With many CVs on the market following rounds of redundancies at large professional services firms, especially at the Big Four, Fisher did stress that Grant Thornton is “not saying yes to everybody”.

“We are a high-performance culture… we’re not compromising on quality,” she explained, adding that the firm doesn’t want “massive egos” or culture disruptors.

Fisher added that, in addition to hiring externally, the firm is also seeking to promote partners within. Over the next two to three years, the partnership is expected to be “quite full of new partners, junior partners, mid‑level partners”.

Fisher stated that Grant Thornton wants to move away from the classic once‑a‑year promotion cycle with heavy bureaucracy and, instead, allow someone with a solid business case to be promoted through a “leaner” process.

Private equity reputation on the market

Fisher stressed that Grant Thornton’s culture is one of its biggest assets. However, private equity has a reputation in for putting hard-won culture at risk as new priorities emerge.

Fisher told CityAM that “Yes, there is pressure and pace and everything you think about private equity, it is there… But they’re not doing it in a way that compromises growth; they’re doing it in a way that accelerates growth.”

Cinven is looking at costs, efficiency, and whether people are performing.
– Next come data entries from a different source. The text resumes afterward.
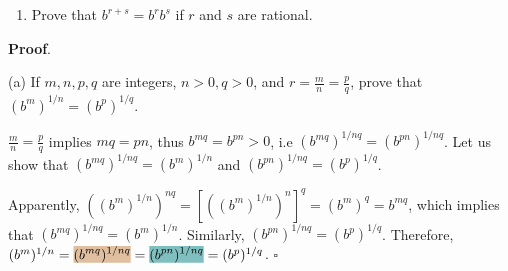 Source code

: \documentclass[10pt,varwidth=6in,margin=0.2in,preview]{standalone}
\newcommand{\highlightb}[1]{\setlength{\fboxsep}{0pt}\colorbox{brown!50}{$\displaystyle#1$}}
\newcommand{\highlightt}[1]{\setlength{\fboxsep}{0pt}\colorbox{teal!50}{$\displaystyle#1$}}
\begin{document}
\begin{flushleft}
\begin{enumerate}[label=(\alph*)]

\item
Prove that $b^{r+s} = b^r b^s$ if $r$ and $s$ are rational.

\end{enumerate}



\textbf{Proof}.

\vspace{0.1in}

(a) If $m, n, p, q$ are integers, $n > 0, q > 0$, and $r = \frac{m}{n} = \frac{p}{q}$, prove that $(b^m)^{1/n} = (b^p)^{1/q}$.


\vspace{0.1in}

$\frac{m}{n} = \frac{p}{q}$ implies $mq = pn$, thus $b^{mq} = b^{pn} > 0$, i.e $(b^{mq})^{1/nq} = (b^{pn})^{1/nq}$.
Let us show that $(b^{mq})^{1/nq} = (b^m)^{1/n}$ and $(b^{pn})^{1/nq} = (b^p)^{1/q}$.

Apparently, $\left( (b^m)^{1/n} \right)^{nq} = \left[ \left( (b^m)^{1/n} \right)^n \right]^q = (b^m)^q = b^{mq}$, which implies that $(b^{mq})^{1/nq} = (b^m)^{1/n}$.
Similarly, $(b^{pn})^{1/nq} = (b^p)^{1/q}$.
Therefore, $(b^m)^{1/n} = \highlightb{(b^{mq})^{1/nq}} = \highlightt{(b^{pn})^{1/nq}} = (b^p)^{1/q}$. $\square$


\end{flushleft}
\end{document}
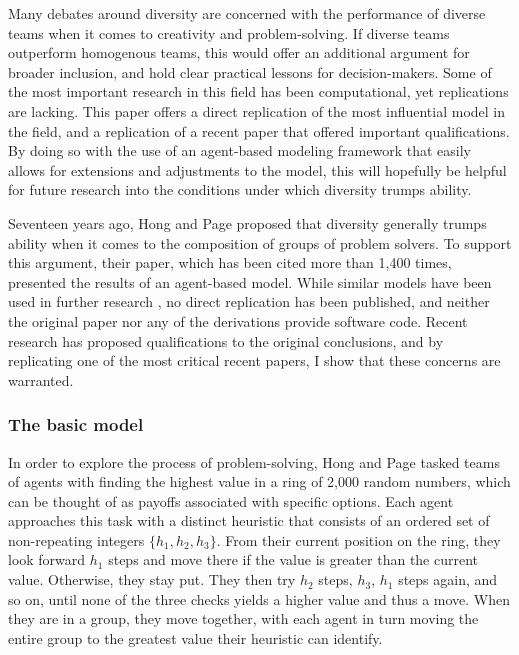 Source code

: Many debates around diversity are concerned with the performance of diverse teams when it comes to creativity and problem-solving. If diverse teams outperform homogenous teams, this would offer an additional argument for broader inclusion, and hold clear practical lessons for decision-makers. Some of the most important research in this field has been computational, yet replications are lacking. This paper offers a direct replication of the most influential model in the field\supercite{hong_groups_2004}, and a replication of a recent paper that offered important qualifications\supercite{grim_diversity_2019}. By doing so with the use of an agent-based modeling framework that easily allows for extensions and adjustments to the model, this will hopefully be helpful for future research into the conditions under which diversity trumps ability.

Seventeen years ago, Hong and Page\supercite{hong_groups_2004} proposed that diversity generally trumps ability when it comes to the composition of groups of problem solvers. To support this argument, their paper, which has been cited more than 1,400 times, presented the results of an agent-based model. While similar models have been used in further research \supercite{singer2019diversity, grim_diversity_2019, holman2018diversity}, no direct replication has been published, and neither the original paper nor any of the derivations provide software code. Recent research has proposed qualifications to the original conclusions, and by replicating one of the most critical recent papers\supercite{grim_diversity_2019}, I show that these concerns are warranted.  

\subsubsection{The basic model}

In order to explore the process of problem-solving, Hong and Page tasked teams of agents with finding the highest value in a ring of 2,000 random numbers, which can be thought of as payoffs associated with specific options. Each agent approaches this task with a distinct heuristic that consists of an ordered set of non-repeating integers $\{h_{1}, h_{2}, h_{3}\}$. From their current position on the ring, they look forward $h_{1}$ steps and move there if the value is greater than the current value. Otherwise, they stay put. They then try $h_{2}$ steps, $h_{3}$, $h_{1}$ steps again, and so on, until none of the three checks yields a higher value and thus a move. When they are in a group, they move together, with each agent in turn moving the entire group to the greatest value their heuristic can identify.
She framed this as basic good business, explaining “that’s what every business needs to do to be able to maximise profit and be successful.”

With the investment, there’s greater authority and pressure to break down mini-functions into teams of partners who work exclusively with “their gang” to create a more efficient working system.

She also noted that, with the private equity investment, the strategy is to be expert‑led, as she argued it serves everyone more efficiently than accountants or others trying to take on senior business leadership roles.

The firm hired Fisher into the newly created CPO role in January, and into the partnership, along with Chris Stefani, the finance director from DWF; David Gartside, the chief digital officer from McKinsey; and Frederik Vinten, its new chief commercial officer from FTI Consultant.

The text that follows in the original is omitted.